§ EXERCISE INSTRUCTIONS
Wherever the word "game" appears in the entries, copy the whole line.

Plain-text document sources

▬▬▬▬▬▬▬▬▬▬

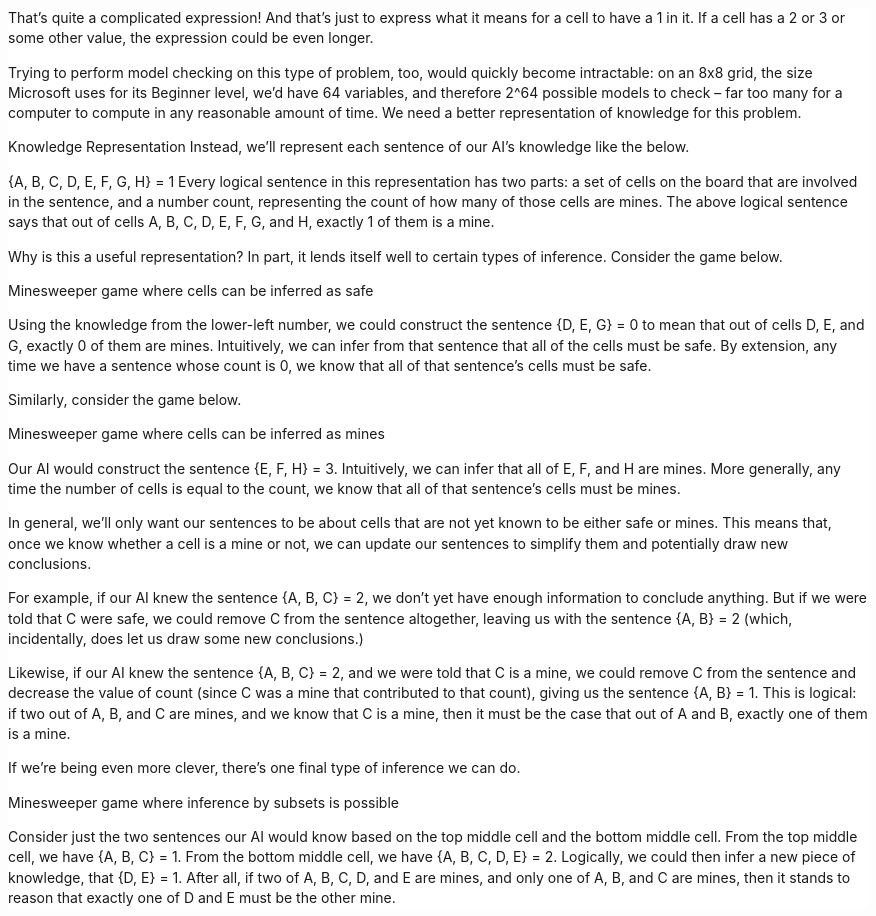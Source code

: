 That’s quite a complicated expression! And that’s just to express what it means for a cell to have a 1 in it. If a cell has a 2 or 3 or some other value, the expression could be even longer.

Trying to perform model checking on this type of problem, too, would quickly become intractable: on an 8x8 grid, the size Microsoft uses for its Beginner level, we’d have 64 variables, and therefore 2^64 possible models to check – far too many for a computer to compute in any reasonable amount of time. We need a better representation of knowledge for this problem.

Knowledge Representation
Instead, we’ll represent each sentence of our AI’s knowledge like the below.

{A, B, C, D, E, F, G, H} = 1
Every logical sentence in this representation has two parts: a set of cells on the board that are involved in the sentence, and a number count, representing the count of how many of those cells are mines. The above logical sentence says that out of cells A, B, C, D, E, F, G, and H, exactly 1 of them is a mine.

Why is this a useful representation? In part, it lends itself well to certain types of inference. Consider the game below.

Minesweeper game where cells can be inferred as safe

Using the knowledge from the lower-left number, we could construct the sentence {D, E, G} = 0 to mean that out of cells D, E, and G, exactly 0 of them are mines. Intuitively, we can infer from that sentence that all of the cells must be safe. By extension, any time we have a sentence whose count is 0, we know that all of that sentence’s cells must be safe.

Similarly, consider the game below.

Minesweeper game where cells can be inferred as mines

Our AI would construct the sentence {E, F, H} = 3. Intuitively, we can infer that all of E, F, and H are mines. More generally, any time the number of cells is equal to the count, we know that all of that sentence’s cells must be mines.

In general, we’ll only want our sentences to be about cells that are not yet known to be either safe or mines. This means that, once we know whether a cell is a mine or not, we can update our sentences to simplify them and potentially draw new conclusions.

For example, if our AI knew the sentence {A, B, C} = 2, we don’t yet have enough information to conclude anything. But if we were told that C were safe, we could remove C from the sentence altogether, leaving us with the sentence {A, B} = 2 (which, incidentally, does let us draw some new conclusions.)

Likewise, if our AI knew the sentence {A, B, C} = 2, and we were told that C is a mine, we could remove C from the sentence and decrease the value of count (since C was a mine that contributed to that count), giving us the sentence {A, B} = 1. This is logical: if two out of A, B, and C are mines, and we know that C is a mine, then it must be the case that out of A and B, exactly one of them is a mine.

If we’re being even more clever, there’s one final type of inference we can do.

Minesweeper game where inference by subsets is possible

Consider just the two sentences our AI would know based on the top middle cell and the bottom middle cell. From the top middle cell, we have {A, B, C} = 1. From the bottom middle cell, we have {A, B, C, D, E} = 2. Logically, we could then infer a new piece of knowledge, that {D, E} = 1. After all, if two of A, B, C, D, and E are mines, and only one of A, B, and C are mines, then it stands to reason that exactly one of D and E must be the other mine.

▬▬▬▬▬▬▬▬▬▬

§ SOLUTION TO THIS PROBLEM
Why is this a useful representation? In part, it lends itself well to certain types of inference. Consider the game below.
Minesweeper game where cells can be inferred as safe
Similarly, consider the game below.
Minesweeper game where cells can be inferred as mines
Minesweeper game where inference by subsets is possible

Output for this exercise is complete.